*Problem details*:
Because the copy must hold no pictures, return the data below with all of its words intact.

*Records shown*:
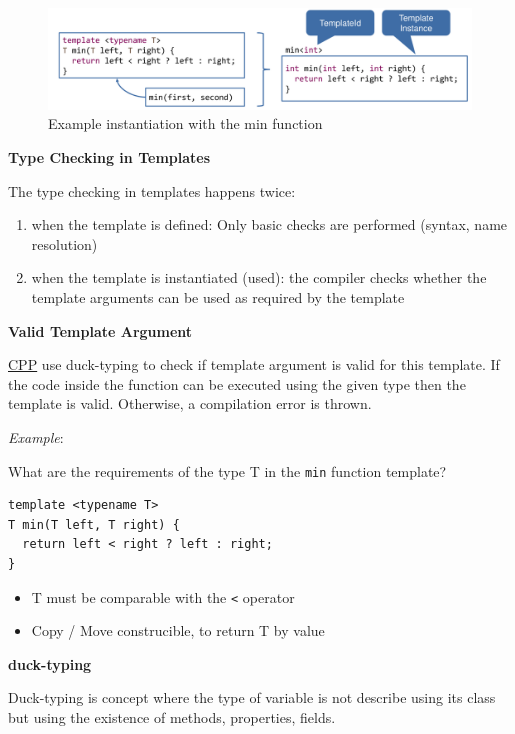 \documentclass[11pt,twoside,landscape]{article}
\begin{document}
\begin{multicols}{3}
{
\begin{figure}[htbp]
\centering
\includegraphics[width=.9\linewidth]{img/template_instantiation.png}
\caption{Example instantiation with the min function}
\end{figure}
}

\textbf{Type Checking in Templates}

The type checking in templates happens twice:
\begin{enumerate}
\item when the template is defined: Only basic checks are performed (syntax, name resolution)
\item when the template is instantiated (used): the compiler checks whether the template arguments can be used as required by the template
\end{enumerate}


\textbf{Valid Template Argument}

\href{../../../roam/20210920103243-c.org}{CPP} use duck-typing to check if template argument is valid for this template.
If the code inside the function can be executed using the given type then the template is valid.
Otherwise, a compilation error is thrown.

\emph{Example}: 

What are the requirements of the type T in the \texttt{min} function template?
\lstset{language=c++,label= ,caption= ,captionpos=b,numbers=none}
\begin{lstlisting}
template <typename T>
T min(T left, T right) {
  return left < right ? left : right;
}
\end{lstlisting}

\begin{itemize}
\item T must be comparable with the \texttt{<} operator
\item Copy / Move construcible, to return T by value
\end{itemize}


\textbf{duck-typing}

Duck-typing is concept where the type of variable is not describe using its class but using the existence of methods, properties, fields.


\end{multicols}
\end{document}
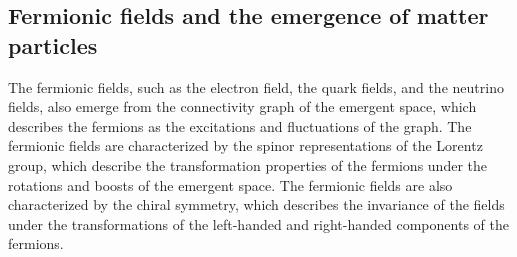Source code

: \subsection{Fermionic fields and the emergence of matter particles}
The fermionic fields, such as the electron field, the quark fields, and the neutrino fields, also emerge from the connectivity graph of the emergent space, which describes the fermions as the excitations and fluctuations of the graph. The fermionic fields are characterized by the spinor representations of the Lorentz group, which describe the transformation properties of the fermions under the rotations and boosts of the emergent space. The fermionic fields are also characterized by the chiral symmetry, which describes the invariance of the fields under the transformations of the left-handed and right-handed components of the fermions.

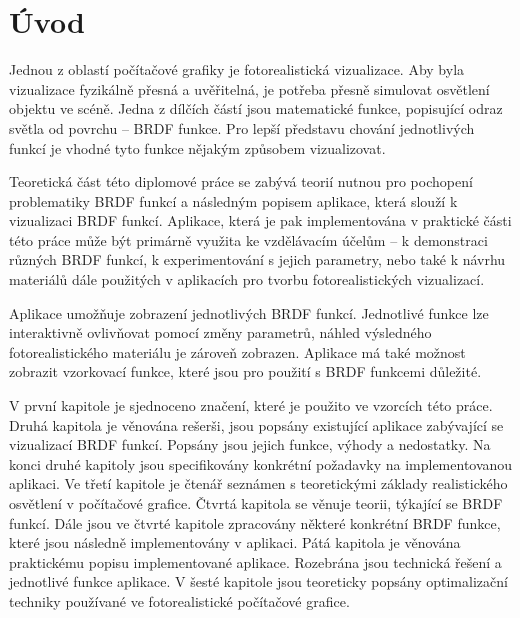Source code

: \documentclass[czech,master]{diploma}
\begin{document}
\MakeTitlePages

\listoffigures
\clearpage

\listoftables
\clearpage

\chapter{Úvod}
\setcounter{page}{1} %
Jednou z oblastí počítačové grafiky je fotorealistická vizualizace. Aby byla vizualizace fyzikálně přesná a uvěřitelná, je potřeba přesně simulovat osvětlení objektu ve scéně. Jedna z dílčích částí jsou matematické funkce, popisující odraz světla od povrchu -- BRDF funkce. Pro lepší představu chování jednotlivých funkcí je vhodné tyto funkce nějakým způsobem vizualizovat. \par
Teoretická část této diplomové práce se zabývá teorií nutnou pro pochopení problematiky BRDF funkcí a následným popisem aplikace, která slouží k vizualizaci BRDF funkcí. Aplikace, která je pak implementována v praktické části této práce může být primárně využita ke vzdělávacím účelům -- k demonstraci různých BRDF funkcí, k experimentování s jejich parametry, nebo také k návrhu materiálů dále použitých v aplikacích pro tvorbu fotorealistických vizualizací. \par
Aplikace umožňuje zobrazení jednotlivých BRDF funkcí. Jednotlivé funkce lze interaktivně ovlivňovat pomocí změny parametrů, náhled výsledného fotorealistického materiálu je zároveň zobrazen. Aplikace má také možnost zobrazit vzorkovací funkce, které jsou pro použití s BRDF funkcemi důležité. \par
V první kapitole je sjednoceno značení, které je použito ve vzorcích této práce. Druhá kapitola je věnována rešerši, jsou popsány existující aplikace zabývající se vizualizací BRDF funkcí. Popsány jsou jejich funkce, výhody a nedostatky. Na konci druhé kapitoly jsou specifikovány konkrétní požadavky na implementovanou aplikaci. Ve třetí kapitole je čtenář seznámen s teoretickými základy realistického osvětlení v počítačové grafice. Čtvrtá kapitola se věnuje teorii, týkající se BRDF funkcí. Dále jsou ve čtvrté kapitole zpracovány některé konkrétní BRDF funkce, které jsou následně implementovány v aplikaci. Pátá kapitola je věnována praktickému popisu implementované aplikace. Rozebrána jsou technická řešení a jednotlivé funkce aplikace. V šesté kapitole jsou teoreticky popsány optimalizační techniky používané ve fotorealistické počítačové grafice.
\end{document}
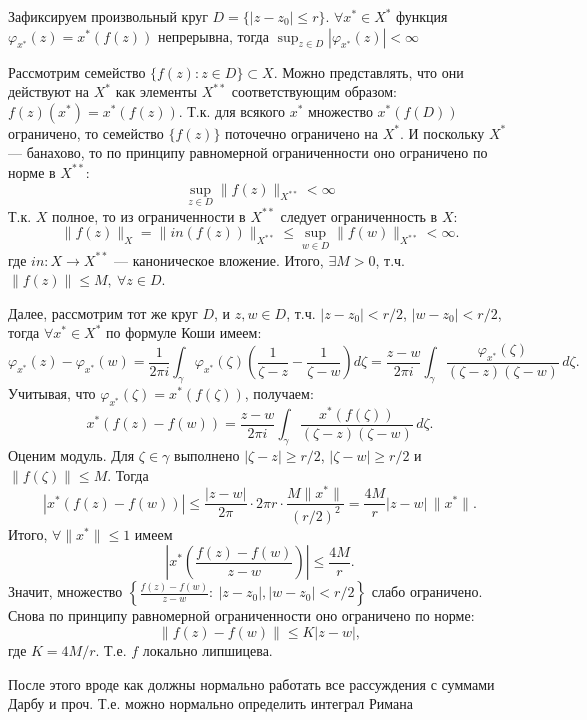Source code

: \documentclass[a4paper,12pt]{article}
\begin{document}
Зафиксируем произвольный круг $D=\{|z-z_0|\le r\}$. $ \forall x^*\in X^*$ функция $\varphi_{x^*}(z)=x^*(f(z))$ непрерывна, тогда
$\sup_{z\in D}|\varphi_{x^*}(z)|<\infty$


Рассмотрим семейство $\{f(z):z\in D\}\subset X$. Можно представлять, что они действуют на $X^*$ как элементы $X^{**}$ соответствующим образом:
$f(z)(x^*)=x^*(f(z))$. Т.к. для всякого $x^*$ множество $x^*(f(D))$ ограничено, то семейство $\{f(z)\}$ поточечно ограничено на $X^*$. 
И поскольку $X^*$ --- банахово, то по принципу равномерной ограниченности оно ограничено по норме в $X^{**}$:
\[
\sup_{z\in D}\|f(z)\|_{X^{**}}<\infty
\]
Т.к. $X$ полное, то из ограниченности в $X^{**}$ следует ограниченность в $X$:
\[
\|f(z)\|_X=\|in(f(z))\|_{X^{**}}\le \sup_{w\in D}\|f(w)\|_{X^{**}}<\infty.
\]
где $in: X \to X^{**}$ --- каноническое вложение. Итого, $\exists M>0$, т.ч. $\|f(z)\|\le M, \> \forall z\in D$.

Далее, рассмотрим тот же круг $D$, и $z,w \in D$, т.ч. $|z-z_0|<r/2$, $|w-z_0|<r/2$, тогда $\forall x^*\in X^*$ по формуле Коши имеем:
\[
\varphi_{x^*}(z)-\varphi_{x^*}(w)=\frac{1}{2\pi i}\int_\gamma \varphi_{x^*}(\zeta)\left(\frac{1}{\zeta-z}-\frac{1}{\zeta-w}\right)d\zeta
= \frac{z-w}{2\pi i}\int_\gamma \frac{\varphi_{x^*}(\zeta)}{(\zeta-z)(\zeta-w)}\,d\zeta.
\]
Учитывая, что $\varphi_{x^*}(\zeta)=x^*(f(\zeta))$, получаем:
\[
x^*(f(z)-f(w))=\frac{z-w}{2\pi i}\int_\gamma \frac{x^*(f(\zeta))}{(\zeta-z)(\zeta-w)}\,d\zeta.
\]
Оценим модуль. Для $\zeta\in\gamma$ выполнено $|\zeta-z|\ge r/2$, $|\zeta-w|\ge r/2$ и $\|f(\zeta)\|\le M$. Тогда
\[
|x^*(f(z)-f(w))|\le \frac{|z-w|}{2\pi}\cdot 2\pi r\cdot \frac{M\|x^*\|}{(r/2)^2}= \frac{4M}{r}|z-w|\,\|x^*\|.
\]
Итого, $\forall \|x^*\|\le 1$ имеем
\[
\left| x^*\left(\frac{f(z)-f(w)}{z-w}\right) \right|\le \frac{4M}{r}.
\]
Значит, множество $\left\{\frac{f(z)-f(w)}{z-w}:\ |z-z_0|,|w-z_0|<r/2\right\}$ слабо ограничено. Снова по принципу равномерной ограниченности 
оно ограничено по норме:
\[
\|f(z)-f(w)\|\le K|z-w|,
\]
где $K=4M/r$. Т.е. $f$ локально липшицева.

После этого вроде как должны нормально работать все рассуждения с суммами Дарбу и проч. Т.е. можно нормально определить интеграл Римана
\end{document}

*Answer box*:
 \documentclass[11pt,twoside,landscape]{article}
\begin{document}
\begin{multicols}{3}
{
\begin{figure}[htbp]
\centering
\includegraphics[width=.9\linewidth]{img/template_instantiation.png}
\caption{Example instantiation with the min function}
\end{figure}
}

\textbf{Type Checking in Templates}

The type checking in templates happens twice:
\begin{enumerate}
\item when the template is defined: Only basic checks are performed (syntax, name resolution)
\item when the template is instantiated (used): the compiler checks whether the template arguments can be used as required by the template
\end{enumerate}


\textbf{Valid Template Argument}

\href{../../../roam/20210920103243-c.org}{CPP} use duck-typing to check if template argument is valid for this template.
If the code inside the function can be executed using the given type then the template is valid.
Otherwise, a compilation error is thrown.

\emph{Example}: 

What are the requirements of the type T in the \texttt{min} function template?
\lstset{language=c++,label= ,caption= ,captionpos=b,numbers=none}
\begin{lstlisting}
template <typename T>
T min(T left, T right) {
  return left < right ? left : right;
}
\end{lstlisting}

\begin{itemize}
\item T must be comparable with the \texttt{<} operator
\item Copy / Move construcible, to return T by value
\end{itemize}


\textbf{duck-typing}

Duck-typing is concept where the type of variable is not describe using its class but using the existence of methods, properties, fields.


\end{multicols}
\end{document}
Source code

: \subsection{Fermionic fields and the emergence of matter particles}
The fermionic fields, such as the electron field, the quark fields, and the neutrino fields, also emerge from the connectivity graph of the emergent space, which describes the fermions as the excitations and fluctuations of the graph. The fermionic fields are characterized by the spinor representations of the Lorentz group, which describe the transformation properties of the fermions under the rotations and boosts of the emergent space. The fermionic fields are also characterized by the chiral symmetry, which describes the invariance of the fields under the transformations of the left-handed and right-handed components of the fermions.

Source code

: \documentclass[czech,master]{diploma}
\begin{document}
\MakeTitlePages

\listoffigures
\clearpage

\listoftables
\clearpage

\chapter{Úvod}
\setcounter{page}{1} %
Jednou z oblastí počítačové grafiky je fotorealistická vizualizace. Aby byla vizualizace fyzikálně přesná a uvěřitelná, je potřeba přesně simulovat osvětlení objektu ve scéně. Jedna z dílčích částí jsou matematické funkce, popisující odraz světla od povrchu -- BRDF funkce. Pro lepší představu chování jednotlivých funkcí je vhodné tyto funkce nějakým způsobem vizualizovat. \par
Teoretická část této diplomové práce se zabývá teorií nutnou pro pochopení problematiky BRDF funkcí a následným popisem aplikace, která slouží k vizualizaci BRDF funkcí. Aplikace, která je pak implementována v praktické části této práce může být primárně využita ke vzdělávacím účelům -- k demonstraci různých BRDF funkcí, k experimentování s jejich parametry, nebo také k návrhu materiálů dále použitých v aplikacích pro tvorbu fotorealistických vizualizací. \par
Aplikace umožňuje zobrazení jednotlivých BRDF funkcí. Jednotlivé funkce lze interaktivně ovlivňovat pomocí změny parametrů, náhled výsledného fotorealistického materiálu je zároveň zobrazen. Aplikace má také možnost zobrazit vzorkovací funkce, které jsou pro použití s BRDF funkcemi důležité. \par
V první kapitole je sjednoceno značení, které je použito ve vzorcích této práce. Druhá kapitola je věnována rešerši, jsou popsány existující aplikace zabývající se vizualizací BRDF funkcí. Popsány jsou jejich funkce, výhody a nedostatky. Na konci druhé kapitoly jsou specifikovány konkrétní požadavky na implementovanou aplikaci. Ve třetí kapitole je čtenář seznámen s teoretickými základy realistického osvětlení v počítačové grafice. Čtvrtá kapitola se věnuje teorii, týkající se BRDF funkcí. Dále jsou ve čtvrté kapitole zpracovány některé konkrétní BRDF funkce, které jsou následně implementovány v aplikaci. Pátá kapitola je věnována praktickému popisu implementované aplikace. Rozebrána jsou technická řešení a jednotlivé funkce aplikace. V šesté kapitole jsou teoreticky popsány optimalizační techniky používané ve fotorealistické počítačové grafice.
\end{document}
Source code

: \documentclass[a4paper,12pt]{article}
\begin{document}
Зафиксируем произвольный круг $D=\{|z-z_0|\le r\}$. $ \forall x^*\in X^*$ функция $\varphi_{x^*}(z)=x^*(f(z))$ непрерывна, тогда
$\sup_{z\in D}|\varphi_{x^*}(z)|<\infty$


Рассмотрим семейство $\{f(z):z\in D\}\subset X$. Можно представлять, что они действуют на $X^*$ как элементы $X^{**}$ соответствующим образом:
$f(z)(x^*)=x^*(f(z))$. Т.к. для всякого $x^*$ множество $x^*(f(D))$ ограничено, то семейство $\{f(z)\}$ поточечно ограничено на $X^*$. 
И поскольку $X^*$ --- банахово, то по принципу равномерной ограниченности оно ограничено по норме в $X^{**}$:
\[
\sup_{z\in D}\|f(z)\|_{X^{**}}<\infty
\]
Т.к. $X$ полное, то из ограниченности в $X^{**}$ следует ограниченность в $X$:
\[
\|f(z)\|_X=\|in(f(z))\|_{X^{**}}\le \sup_{w\in D}\|f(w)\|_{X^{**}}<\infty.
\]
где $in: X \to X^{**}$ --- каноническое вложение. Итого, $\exists M>0$, т.ч. $\|f(z)\|\le M, \> \forall z\in D$.

Далее, рассмотрим тот же круг $D$, и $z,w \in D$, т.ч. $|z-z_0|<r/2$, $|w-z_0|<r/2$, тогда $\forall x^*\in X^*$ по формуле Коши имеем:
\[
\varphi_{x^*}(z)-\varphi_{x^*}(w)=\frac{1}{2\pi i}\int_\gamma \varphi_{x^*}(\zeta)\left(\frac{1}{\zeta-z}-\frac{1}{\zeta-w}\right)d\zeta
= \frac{z-w}{2\pi i}\int_\gamma \frac{\varphi_{x^*}(\zeta)}{(\zeta-z)(\zeta-w)}\,d\zeta.
\]
Учитывая, что $\varphi_{x^*}(\zeta)=x^*(f(\zeta))$, получаем:
\[
x^*(f(z)-f(w))=\frac{z-w}{2\pi i}\int_\gamma \frac{x^*(f(\zeta))}{(\zeta-z)(\zeta-w)}\,d\zeta.
\]
Оценим модуль. Для $\zeta\in\gamma$ выполнено $|\zeta-z|\ge r/2$, $|\zeta-w|\ge r/2$ и $\|f(\zeta)\|\le M$. Тогда
\[
|x^*(f(z)-f(w))|\le \frac{|z-w|}{2\pi}\cdot 2\pi r\cdot \frac{M\|x^*\|}{(r/2)^2}= \frac{4M}{r}|z-w|\,\|x^*\|.
\]
Итого, $\forall \|x^*\|\le 1$ имеем
\[
\left| x^*\left(\frac{f(z)-f(w)}{z-w}\right) \right|\le \frac{4M}{r}.
\]
Значит, множество $\left\{\frac{f(z)-f(w)}{z-w}:\ |z-z_0|,|w-z_0|<r/2\right\}$ слабо ограничено. Снова по принципу равномерной ограниченности 
оно ограничено по норме:
\[
\|f(z)-f(w)\|\le K|z-w|,
\]
где $K=4M/r$. Т.е. $f$ локально липшицева.

После этого вроде как должны нормально работать все рассуждения с суммами Дарбу и проч. Т.е. можно нормально определить интеграл Римана
\end{document}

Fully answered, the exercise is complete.